Tiba di kediaman Tuan Frans, Arga berlutut di depan orang tuanya. Ia merasa bersalah tetapi tidak menyesali perbuatannya. Hidup menjadi Arga Fransisko selama dua puluh lima tahun adalah berkah sekaligus siksaan baginya. Ia bertahan hanya demi kakak laki-lakinya, Irgi. Melindungi Irgi agar tidak terus dilimpahi kesalahan oleh keluarga Frans karena terlahir cacat fisik dan mental.
"Maafkan saya Ayah, Ibu, saya tidak bisa lagi meneruskan kebohongan terhadap semua orang. Saya akan bertanggung jawab atas kekacauan ini." Mendengar pengakuan kesalahan Arga, Nyonya Frans tidak henti menangis sekaligus menyesali kebodohan putra yang bukan darah dagingnya. Kekecewaan ini semakin besar karena Keluarga Frans sangat mengasihinya seperti putra kandung mereka sendiri
"Kami membesarkanmu dengan tulus, memberikan segalanya yang terbaik, tapi ini balasanmu? Mempermalukan nama baik keluarga, tidak termaafkan! Kemasi barangmu dan pergi malam ini juga!" Tuan Frans beranjak dengan kemarahan tak terbendung sementara istrinya masih tersedu-sedu. Arga hanya menunduk, dia tidak berhak menuntut apa-apa lagi dari keluarga ini.
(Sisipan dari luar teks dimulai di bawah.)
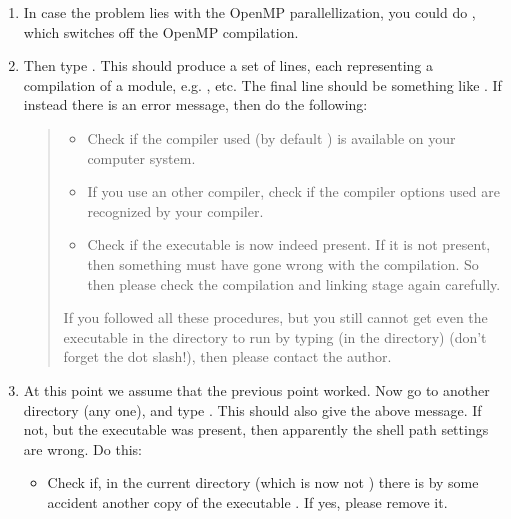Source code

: \documentclass[letterpaper,10pt,english]{sphinxmanual}
\begin{document}
\begin{enumerate}
\item {} 
In case the problem lies with the OpenMP parallellization, you
could do , which switches
off the OpenMP compilation.

\item {} 
Then type . This should produce a set of lines, each
representing a compilation of a module, e.g. , etc. The final line should be
something like . If instead there
is an error message, then do the following:
\begin{quote}
\begin{itemize}
\item {} 
Check if the compiler used (by default ) is
available on your computer system.

\item {} 
If you use an other compiler, check if the compiler options used
are recognized by your compiler.

\item {} 
Check if the executable  is now indeed present.
If it is not present, then something must have gone wrong with the
compilation. So then please check the compilation and linking stage
again carefully.

\end{itemize}

If you followed all these procedures, but you still cannot get even the
executable in the  directory to run by typing (in the
 directory)  (don’t forget the dot
slash!), then please contact the author.
\end{quote}

\item {} 
At this point we assume that the previous point worked. Now go to
another directory (any one), and type .  This should
also give the above message. If not, but the  executable
was present, then apparently the shell path settings are wrong. Do this:
\begin{itemize}
\item {} 
Check if, in the current directory (which is now not )
there is by some accident another copy of the executable
. If yes, please remove it.


\end{itemize}
\end{enumerate}
\end{document}
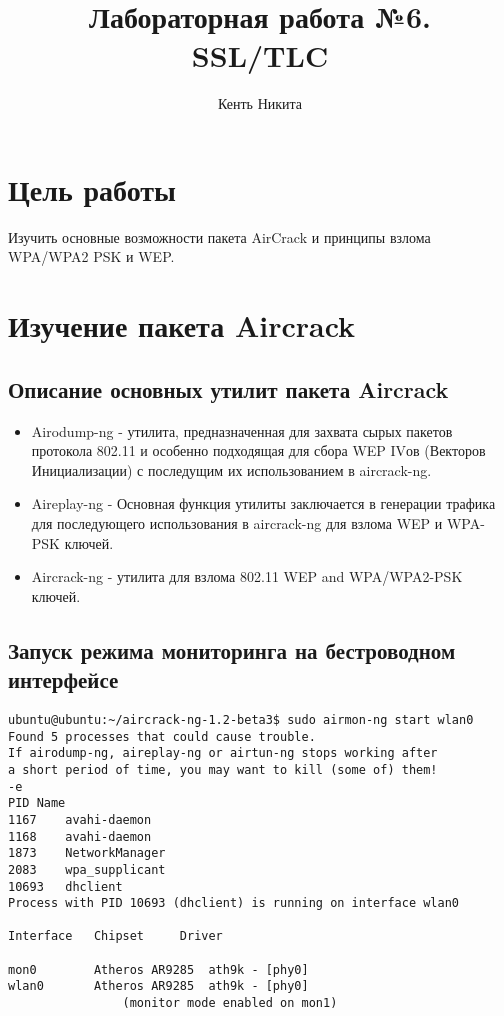 \documentclass[10pt,a4paper]{report}
\author{Кенть Никита}
\title{Лабораторная работа №6.\\
	SSL/TLC}
\begin{document}
	\maketitle
	\renewcommand{\thesection}{\arabic{section}}
	\tableofcontents
	\pagebreak
	
	\setcounter{totalnumber}{10}
	\setcounter{topnumber}{10}
	\setcounter{bottomnumber}{10}
	\renewcommand{\topfraction}{1}
	\renewcommand{\textfraction}{0}
	
	\section{Цель работы}
		Изучить основные возможности пакета AirCrack и принципы взлома WPA/WPA2 PSK и WEP.
	\section{Изучение пакета Aircrack}
		\subsection{Описание основных утилит пакета Aircrack}
			\begin{itemize}
				\item Airodump-ng - утилита, предназначенная для захвата сырых пакетов протокола 802.11
и особенно подходящая для сбора WEP IVов (Векторов Инициализации) с последущим их
использованием в aircrack-ng.
				\item Aireplay-ng - Основная функция утилиты заключается в генерации трафика для последующего использования в aircrack-ng для взлома WEP и WPA-PSK ключей. 
				\item Aircrack-ng - утилита для взлома 802.11 WEP and WPA/WPA2-PSK ключей. 
			\end{itemize}
		\subsection{Запуск режима мониторинга на бестроводном интерфейсе}
			\begin{lstlisting}
ubuntu@ubuntu:~/aircrack-ng-1.2-beta3$ sudo airmon-ng start wlan0
Found 5 processes that could cause trouble.
If airodump-ng, aireplay-ng or airtun-ng stops working after
a short period of time, you may want to kill (some of) them!
-e 
PID	Name
1167	avahi-daemon
1168	avahi-daemon
1873	NetworkManager
2083	wpa_supplicant
10693	dhclient
Process with PID 10693 (dhclient) is running on interface wlan0

Interface	Chipset		Driver

mon0		Atheros AR9285	ath9k - [phy0]
wlan0		Atheros AR9285	ath9k - [phy0]
				(monitor mode enabled on mon1)

			\end{lstlisting}
\end{document}
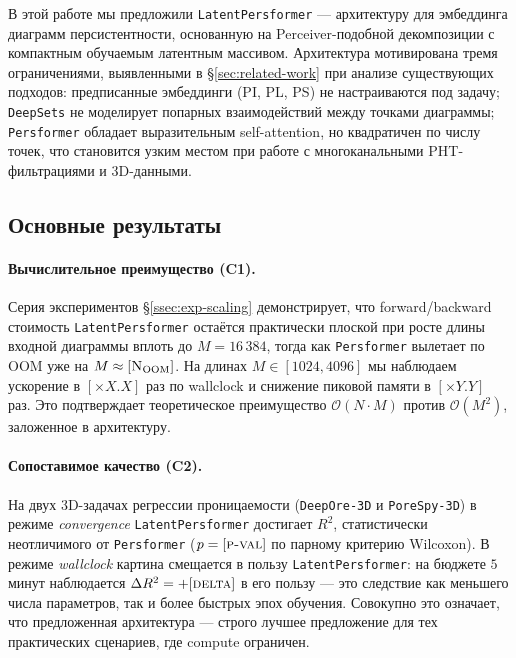 
В этой работе мы предложили \texttt{LatentPersformer} --- архитектуру для эмбеддинга диаграмм персистентности, основанную на Perceiver-подобной декомпозиции с компактным обучаемым латентным массивом. Архитектура мотивирована тремя ограничениями, выявленными в §\ref{sec:related-work} при анализе существующих подходов: предписанные эмбеддинги (PI, PL, PS) не настраиваются под задачу; \texttt{DeepSets} не моделирует попарных взаимодействий между точками диаграммы; \texttt{Persformer} обладает выразительным self-attention, но квадратичен по числу точек, что становится узким местом при работе с многоканальными PHT-фильтрациями и 3D-данными.

\subsection{Основные результаты}

\paragraph{Вычислительное преимущество (C1).} Серия экспериментов §\ref{ssec:exp-scaling} демонстрирует, что forward/backward стоимость \texttt{LatentPersformer} остаётся практически плоской при росте длины входной диаграммы вплоть до $M = 16\,384$, тогда как \texttt{Persformer} вылетает по OOM уже на $M \approx [\textsc{N}_\text{OOM}]$. На длинах $M \in [1024, 4096]$ мы наблюдаем ускорение в $[\times X.X]$ раз по wallclock и снижение пиковой памяти в $[\times Y.Y]$ раз. Это подтверждает теоретическое преимущество $\mathcal{O}(N \cdot M)$ против $\mathcal{O}(M^2)$, заложенное в архитектуру.

\paragraph{Сопоставимое качество (C2).} На двух 3D-задачах регрессии проницаемости (\texttt{DeepOre-3D} и \texttt{PoreSpy-3D}) в режиме \emph{convergence} \texttt{LatentPersformer} достигает $R^2$, статистически неотличимого от \texttt{Persformer} ($p = [\textsc{p-val}]$ по парному критерию Wilcoxon). В режиме \emph{wallclock} картина смещается в пользу \texttt{LatentPersformer}: на бюджете $5$ минут наблюдается $\Delta R^2 = +[\textsc{delta}]$ в его пользу --- это следствие как меньшего числа параметров, так и более быстрых эпох обучения. Совокупно это означает, что предложенная архитектура --- строго лучшее предложение для тех практических сценариев, где compute ограничен.

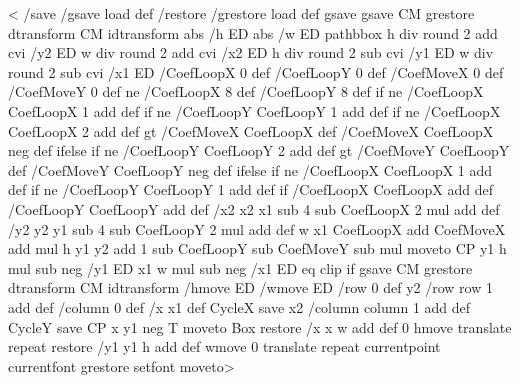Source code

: <
  \ifPSTlualatex
    /save /gsave load def
    /restore /grestore load def
  \fi
  gsave
    gsave \tx@STV CM grestore dtransform CM idtransform
    abs /h ED abs /w ED
    pathbbox
    h div round 2 add cvi /y2 ED
    w div round 2 add cvi /x2 ED
    h div round 2 sub cvi /y1 ED
    w div round 2 sub cvi /x1 ED
    /CoefLoopX 0 def
    /CoefLoopY 0 def
    /CoefMoveX 0 def
    /CoefMoveY 0 def
    \psk@boxfillangle{} ne {/CoefLoopX 8 def /CoefLoopY 8 def} if
    \psk@fillcyclex{} ne {/CoefLoopX CoefLoopX 1 add def} if
    \psk@fillcycley{} ne {/CoefLoopY CoefLoopY 1 add def} if
    \psk@fillmovex{} ne
      {/CoefLoopX CoefLoopX 2 add def
       \psk@fillmovex{} gt {/CoefMoveX CoefLoopX def}
                           {/CoefMoveX CoefLoopX neg def} ifelse} if
    \psk@fillmovey{} ne
      {/CoefLoopY CoefLoopY 2 add def
       \psk@fillmovey{} gt {/CoefMoveY CoefLoopY def}
                           {/CoefMoveY CoefLoopY neg def} ifelse} if
    \psk@fillsepx{} ne {/CoefLoopX CoefLoopX 1 add def} if
    \psk@fillsepy{} ne {/CoefLoopY CoefLoopY 1 add def} if
    /CoefLoopX CoefLoopX \psk@fillloopaddx\space add def
    /CoefLoopY CoefLoopY \psk@fillloopaddy\space add def
    /x2 x2 x1 sub 4 sub CoefLoopX 2 mul add def
    /y2 y2 y1 sub 4 sub CoefLoopY 2 mul add def
    w x1 CoefLoopX add CoefMoveX add mul
      h y1 y2 add 1 sub CoefLoopY sub CoefMoveY sub mul moveto
    CP
    y1 h mul sub neg /y1 ED
    x1 w mul sub neg /x1 ED
     eq {clip} if
    \psk@fillmovex\space \psk@fillmovey
    gsave \tx@STV CM grestore dtransform CM idtransform
    /hmove ED /wmove ED
    /row 0 def
   y2 {
       /row row 1 add def
       /column 0 def
       /x x1 def
       CycleX
       save
       x2 {
          /column column 1 add def
          CycleY
          save CP x y1
          \ifx\VTeXversion\undefined
          \else
          neg
          \fi
  T moveto Box restore
          /x x w add def
          0 hmove translate
          } repeat
       restore
       /y1 y1 h add def
       wmove 0 translate
       } repeat
  currentpoint currentfont grestore setfont moveto>
\fi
Irgi memutar kedua roda di sisi kanan dan kirinya, menghampiri adik angkatnya yang masih menekuk kedua lutut sambil meneteskan air mata. Jarang melihat Arga menunjukkan kesedihan bahkan di depan ayah dan ibunya. Arga merasa walaupun berlagak menjadi keturunan keluarga Frans, kehidupannya tidak pernah tenang. Bayang-bayang masa kecilnya yang kelam tidak akan pernah bisa terkubur.
Arga segera menghapus air dari pelupuk matanya dan bangkit memeluk Irgi. "Maaf Kak, aku menghancurkan semuanya. Aku gagal melindungimu, gagal melindungi keluarga ini, dan gagal melindungi gadis yang kucintai." Ia melepas dekapannya lalu meninggalkan Irgi. "Aku harus pergi." Sontak air mata membanjiri pipi Irgi. Meskipun tidak mengatakan sepatah kata pun tapi hatinya tidak mati. Ia bisa merasakan kepedihan dalam hati adik yang selalu menemani dan merawatnya sedari kecil.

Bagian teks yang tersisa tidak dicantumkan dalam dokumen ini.